I hate those cameras that flash twice. Everyone gets all together and is smiling and the first flash goes off and they think its done, but your picture ends up looking like a retard convention.
Only British people can use "good day" as an insult. If I said it, you would be like "Um, thanks man."
At my school, every once in a while they will have a tour group of kids that are planning on attending NAU in the fall. They walk around campus with some pompous junior who thinks he know everything. Most of the time these kids are with their parents and I like walking by them with some of my friends and act like I'm in a middle of a conversation. I say something to the tune of "Dude! I can't believe you fucked that goat, you're crazy!" Or, "Oh man I smoked so much crack last night, I love college. If my parents knew what I did they'd kill me!" I just love seeing the shocked faces of these parents.
I hate that one ARMY commercial where the guy comes back home to all his buddies and they ask him how the army is and he says he's working with computers and they're like "Well, couldn't you have done that here?" Then he sternly says "No." What a fucking douche bag.

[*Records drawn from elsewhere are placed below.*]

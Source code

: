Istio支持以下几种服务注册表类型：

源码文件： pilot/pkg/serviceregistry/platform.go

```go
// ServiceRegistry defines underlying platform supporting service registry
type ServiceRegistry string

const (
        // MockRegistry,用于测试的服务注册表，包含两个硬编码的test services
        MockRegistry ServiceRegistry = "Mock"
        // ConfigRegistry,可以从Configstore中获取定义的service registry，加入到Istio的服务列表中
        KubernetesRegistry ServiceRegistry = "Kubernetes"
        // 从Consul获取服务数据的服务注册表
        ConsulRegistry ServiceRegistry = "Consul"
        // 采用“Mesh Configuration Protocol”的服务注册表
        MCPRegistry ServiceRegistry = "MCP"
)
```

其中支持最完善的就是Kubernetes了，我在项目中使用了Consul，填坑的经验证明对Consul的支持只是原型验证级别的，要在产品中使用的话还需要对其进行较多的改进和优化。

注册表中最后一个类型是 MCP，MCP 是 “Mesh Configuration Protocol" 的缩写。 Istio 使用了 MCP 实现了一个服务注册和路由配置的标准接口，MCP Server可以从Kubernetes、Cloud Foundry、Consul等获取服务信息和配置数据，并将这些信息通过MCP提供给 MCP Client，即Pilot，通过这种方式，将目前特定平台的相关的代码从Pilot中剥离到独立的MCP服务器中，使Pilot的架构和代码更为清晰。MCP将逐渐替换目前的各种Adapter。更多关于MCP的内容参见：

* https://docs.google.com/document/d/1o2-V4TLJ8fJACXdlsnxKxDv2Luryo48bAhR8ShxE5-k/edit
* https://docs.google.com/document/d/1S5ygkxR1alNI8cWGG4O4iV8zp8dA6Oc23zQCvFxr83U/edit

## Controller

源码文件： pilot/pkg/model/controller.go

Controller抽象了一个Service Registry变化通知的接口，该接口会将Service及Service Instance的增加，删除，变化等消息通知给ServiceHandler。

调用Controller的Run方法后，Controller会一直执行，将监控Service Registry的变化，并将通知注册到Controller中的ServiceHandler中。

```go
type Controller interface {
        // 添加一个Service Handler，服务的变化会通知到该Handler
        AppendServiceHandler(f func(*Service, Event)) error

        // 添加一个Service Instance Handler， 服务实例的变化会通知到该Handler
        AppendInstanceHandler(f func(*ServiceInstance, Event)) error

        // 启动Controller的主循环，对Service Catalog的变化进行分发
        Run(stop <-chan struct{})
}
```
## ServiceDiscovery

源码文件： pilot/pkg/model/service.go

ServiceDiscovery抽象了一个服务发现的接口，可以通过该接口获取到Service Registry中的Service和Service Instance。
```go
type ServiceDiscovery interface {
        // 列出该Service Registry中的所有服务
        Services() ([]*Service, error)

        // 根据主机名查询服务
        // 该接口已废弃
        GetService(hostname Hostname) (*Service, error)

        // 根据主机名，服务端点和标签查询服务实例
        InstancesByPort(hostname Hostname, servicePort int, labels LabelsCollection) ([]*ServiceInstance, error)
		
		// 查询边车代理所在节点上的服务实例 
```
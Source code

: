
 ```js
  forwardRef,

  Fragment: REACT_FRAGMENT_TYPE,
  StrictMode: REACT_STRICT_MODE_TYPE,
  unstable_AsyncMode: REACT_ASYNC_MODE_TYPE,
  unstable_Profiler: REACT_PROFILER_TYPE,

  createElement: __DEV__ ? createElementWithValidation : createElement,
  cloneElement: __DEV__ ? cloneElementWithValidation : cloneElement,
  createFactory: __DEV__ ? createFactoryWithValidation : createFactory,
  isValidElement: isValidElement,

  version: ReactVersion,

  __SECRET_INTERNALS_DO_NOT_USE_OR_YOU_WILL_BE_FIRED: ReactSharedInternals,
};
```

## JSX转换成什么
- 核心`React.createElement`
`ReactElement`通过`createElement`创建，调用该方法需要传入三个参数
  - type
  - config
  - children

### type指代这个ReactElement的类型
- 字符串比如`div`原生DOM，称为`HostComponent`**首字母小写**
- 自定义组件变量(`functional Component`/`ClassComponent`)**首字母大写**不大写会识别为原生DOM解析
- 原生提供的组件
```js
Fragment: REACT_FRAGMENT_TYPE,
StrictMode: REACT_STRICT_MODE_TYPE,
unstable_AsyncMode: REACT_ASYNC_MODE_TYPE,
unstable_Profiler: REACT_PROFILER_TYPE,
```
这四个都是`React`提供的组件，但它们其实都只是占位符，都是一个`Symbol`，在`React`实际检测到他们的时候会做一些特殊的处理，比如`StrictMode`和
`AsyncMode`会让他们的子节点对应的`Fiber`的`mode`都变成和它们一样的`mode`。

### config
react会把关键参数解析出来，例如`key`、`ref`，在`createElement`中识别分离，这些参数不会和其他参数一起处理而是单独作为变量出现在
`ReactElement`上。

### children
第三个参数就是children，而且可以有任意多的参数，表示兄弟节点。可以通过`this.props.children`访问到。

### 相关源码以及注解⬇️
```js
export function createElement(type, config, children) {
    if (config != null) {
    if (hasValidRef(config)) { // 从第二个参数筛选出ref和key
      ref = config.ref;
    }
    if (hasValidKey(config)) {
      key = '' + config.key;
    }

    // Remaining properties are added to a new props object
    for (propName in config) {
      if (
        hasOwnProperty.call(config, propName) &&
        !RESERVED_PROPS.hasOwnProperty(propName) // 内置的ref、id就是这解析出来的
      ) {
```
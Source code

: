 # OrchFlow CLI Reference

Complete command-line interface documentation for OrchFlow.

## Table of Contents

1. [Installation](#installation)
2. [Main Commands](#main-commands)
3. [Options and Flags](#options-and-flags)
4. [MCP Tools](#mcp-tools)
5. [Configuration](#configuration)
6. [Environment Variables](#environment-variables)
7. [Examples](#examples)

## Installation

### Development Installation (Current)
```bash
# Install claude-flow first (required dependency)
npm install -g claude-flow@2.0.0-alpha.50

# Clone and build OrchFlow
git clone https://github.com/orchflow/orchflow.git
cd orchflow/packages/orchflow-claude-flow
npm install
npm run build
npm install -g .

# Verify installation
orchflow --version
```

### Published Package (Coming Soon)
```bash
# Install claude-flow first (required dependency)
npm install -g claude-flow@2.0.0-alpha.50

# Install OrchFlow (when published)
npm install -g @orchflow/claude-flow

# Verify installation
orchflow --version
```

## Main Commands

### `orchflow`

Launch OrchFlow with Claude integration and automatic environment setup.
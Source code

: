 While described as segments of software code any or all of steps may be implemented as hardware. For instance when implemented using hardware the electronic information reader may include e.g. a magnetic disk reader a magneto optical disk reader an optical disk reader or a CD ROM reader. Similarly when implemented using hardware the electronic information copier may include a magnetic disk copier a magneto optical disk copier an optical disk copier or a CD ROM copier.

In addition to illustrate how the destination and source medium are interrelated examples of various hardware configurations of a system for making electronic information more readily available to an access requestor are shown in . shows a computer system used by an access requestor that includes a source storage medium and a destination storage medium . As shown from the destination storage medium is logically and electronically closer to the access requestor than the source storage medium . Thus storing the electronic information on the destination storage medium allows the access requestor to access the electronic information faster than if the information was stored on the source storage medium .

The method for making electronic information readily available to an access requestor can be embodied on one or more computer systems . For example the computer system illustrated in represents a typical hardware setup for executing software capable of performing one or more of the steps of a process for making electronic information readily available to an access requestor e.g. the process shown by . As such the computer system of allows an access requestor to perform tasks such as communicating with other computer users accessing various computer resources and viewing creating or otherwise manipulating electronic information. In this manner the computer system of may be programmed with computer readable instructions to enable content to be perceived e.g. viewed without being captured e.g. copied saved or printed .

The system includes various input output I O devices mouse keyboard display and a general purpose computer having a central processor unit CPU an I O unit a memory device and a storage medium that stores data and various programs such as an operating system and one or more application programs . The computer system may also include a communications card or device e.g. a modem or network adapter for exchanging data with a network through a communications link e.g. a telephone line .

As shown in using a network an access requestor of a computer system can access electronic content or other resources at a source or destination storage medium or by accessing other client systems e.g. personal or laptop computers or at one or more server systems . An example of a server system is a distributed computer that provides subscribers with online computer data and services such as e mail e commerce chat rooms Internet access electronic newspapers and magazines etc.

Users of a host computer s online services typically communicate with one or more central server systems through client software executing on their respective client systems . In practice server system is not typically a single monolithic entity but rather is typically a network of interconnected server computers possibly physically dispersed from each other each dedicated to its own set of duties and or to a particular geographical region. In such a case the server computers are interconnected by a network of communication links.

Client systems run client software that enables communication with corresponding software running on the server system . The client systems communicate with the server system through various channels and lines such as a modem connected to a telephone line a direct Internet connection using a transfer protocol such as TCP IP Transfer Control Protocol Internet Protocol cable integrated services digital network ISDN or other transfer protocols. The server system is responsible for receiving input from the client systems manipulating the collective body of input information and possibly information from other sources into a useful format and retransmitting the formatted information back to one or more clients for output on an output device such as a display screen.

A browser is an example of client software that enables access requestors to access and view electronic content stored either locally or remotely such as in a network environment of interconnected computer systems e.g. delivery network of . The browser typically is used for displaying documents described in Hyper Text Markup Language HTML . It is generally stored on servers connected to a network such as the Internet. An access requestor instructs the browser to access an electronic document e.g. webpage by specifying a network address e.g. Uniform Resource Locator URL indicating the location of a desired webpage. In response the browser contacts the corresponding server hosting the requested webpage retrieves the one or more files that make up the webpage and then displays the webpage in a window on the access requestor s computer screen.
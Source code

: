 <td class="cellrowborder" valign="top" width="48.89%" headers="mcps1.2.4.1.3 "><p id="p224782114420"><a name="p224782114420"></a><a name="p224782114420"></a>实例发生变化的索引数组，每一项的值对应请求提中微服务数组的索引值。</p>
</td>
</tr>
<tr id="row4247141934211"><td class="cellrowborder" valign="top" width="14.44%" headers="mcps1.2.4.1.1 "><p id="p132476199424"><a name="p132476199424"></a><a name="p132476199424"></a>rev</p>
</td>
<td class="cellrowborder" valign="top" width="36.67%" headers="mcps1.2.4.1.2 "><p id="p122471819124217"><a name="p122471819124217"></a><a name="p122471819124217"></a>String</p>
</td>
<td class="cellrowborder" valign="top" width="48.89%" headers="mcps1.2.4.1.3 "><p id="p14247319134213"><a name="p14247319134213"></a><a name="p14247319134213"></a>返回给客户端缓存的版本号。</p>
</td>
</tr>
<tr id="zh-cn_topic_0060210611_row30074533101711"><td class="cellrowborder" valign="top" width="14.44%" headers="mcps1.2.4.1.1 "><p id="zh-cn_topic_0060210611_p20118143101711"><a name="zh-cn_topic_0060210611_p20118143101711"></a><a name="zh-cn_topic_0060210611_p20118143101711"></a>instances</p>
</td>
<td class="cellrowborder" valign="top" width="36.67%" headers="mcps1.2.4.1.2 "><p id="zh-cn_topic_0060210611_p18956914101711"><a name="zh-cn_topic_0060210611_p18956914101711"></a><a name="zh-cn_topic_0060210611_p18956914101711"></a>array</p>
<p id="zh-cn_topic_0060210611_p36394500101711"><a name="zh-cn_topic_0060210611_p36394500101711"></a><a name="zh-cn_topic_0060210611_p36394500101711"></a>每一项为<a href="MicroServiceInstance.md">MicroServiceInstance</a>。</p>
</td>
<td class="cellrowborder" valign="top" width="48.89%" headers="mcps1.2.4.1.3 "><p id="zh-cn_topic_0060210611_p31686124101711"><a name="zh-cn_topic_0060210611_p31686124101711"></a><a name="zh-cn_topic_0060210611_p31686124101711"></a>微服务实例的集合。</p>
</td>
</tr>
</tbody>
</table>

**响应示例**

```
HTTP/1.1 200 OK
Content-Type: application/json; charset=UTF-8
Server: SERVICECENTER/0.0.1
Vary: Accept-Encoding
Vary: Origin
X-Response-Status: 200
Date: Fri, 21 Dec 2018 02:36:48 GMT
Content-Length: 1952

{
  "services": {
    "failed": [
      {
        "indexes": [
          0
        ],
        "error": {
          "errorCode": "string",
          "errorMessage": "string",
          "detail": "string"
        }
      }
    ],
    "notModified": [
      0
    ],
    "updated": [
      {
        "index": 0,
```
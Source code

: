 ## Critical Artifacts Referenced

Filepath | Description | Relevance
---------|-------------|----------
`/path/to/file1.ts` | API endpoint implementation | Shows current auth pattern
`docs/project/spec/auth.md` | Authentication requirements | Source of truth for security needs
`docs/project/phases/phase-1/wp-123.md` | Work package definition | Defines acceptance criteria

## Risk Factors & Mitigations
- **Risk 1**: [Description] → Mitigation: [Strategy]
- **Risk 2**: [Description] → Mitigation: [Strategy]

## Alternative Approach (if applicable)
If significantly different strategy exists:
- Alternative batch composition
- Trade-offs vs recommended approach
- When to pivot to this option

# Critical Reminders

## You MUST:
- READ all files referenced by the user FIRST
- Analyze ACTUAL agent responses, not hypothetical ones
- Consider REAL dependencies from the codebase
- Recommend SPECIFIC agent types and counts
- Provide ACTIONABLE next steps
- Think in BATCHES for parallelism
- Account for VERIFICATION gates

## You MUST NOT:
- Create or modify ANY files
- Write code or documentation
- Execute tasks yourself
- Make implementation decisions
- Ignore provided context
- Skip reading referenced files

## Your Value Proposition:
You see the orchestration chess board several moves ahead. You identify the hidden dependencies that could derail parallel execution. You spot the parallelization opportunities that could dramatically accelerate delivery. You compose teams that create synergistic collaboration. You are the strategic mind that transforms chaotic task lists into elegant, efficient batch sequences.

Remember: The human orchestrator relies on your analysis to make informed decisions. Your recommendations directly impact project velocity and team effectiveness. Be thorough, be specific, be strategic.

These are your friends, I guess after you get back from the army you turn into an asshole. And by the way, you could work with computers here you dumbass. The army doesn't own all the computers on earth. Now take your gay hat and leave.
If a girl describes herself as a "free spirit" it just means that she smokes pot, writes poetry and wears horn rimmed glasses. It doesn't mean she is special or unique at all.
I think its funny that my T9 for my cell phone "Ounces" comes before "Number." Verizon must be owned by a bunch of drug dealers.
Since everyone loves Chuck Norris jokes:
Tom once told Chuck Norris that he couldn't log in to his Myspace because of technical difficulties. Chuck Norris said "No one tells Chuck Norris what to do!" then roundhouse kicked Tom and took all his friends. Chuck Norris now owns Myspace.
How to tell the difference between a Freshman and an upperclassmen at NAU: Ask "When was the last time you drank?" An upperclassmen will answer "Hmm... last weekend." A Freshman will answer "Dude, I'm drunk right now!" Then he will attempt to high five you.
The best feeling in the world: Getting a girl you thought you had no chance in hell to get. Its like when you think you bomb a test, then find out you got an A. Either way you're telling all your friends.